Ihr seid die dämliche Schotterstraße runtergefahren, wo bei der Schnitzeljagd alle runterfahren.
(Unten in Türkis)
Offenbar mach das den Teilnehmern Spaß.

Der heftige Trail geht auf der anderen Seite runter, zum Gaislacher See. Wer das nötige Fahrkönnen hat, kann hier herunterfahren. Die leichtesten Stellen sind so S2-S3 oft mal im unteren S4.

Auf dem Vorderrad rumrollern sollte man schon beherrschen und vor allen Dingen fette Reifen und Schwindelfrei sollte man sein.

Unten habe ich mal einen Auszug aus Basecamp gemacht.

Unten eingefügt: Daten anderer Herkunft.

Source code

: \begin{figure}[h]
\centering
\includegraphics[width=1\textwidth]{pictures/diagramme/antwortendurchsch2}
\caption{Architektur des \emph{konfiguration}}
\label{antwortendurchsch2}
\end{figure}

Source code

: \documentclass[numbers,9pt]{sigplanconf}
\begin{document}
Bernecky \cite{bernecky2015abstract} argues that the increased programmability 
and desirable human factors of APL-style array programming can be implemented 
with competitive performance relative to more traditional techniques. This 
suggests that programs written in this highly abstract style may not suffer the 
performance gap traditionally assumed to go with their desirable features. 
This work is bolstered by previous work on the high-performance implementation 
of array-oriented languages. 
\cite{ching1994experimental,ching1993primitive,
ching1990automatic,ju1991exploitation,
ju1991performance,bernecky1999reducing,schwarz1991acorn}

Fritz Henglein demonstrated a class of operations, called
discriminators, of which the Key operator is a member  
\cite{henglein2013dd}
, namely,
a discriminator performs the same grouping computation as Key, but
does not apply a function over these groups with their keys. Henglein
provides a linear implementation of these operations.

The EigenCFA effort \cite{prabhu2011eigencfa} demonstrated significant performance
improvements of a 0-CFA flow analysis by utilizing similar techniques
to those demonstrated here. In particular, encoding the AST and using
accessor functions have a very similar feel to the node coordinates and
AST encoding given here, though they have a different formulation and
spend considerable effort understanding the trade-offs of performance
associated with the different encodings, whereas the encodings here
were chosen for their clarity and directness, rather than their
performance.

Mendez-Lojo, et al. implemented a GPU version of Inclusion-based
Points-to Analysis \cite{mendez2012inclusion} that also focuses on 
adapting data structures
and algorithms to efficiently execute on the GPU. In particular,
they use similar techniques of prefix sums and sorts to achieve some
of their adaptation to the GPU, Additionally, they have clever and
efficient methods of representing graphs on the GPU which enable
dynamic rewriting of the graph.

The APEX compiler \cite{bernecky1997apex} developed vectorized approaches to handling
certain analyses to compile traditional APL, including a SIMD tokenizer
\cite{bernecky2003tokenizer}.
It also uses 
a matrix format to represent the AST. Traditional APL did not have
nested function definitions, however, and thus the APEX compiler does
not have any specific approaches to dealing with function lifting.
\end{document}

Bei der Bahn geht’s raus und genau gegenüberliegen über das gr. Schneefeld marschieren bis zum Hinweissschild und dann runter.
 
Der Trail geht erst ganz harmlos los, wird aber bis zum See runter richtig schwer, vor allen Dingen ist es da arg nass und das Vorderrad löst kleine Muren aus. Ich kann nur sagen, es war arg abenteuerlich sehr schwierig.  Dieser Trail ist nur für wirklich sehr gute und schwindelfreie Biker zu empfehlen.
Und vor allen Dingen nicht im Juni, da hat einfach noch zu viele Schneefelder.
 
Der andere Trail verläuft rechts von der Seilbahn. Man kann ihn aus der Gondel sehen. Den nehme ich mir dieses Jahr unter die Stollen.


 


Also viel Spaß dabei und erst absteigen wenn ihr fertig seid.


Markus


----------



## bikeseppl (13. März 2017)

In 8 Jahren wird sich wohl etwas getan haben.

Servus Reiner


----------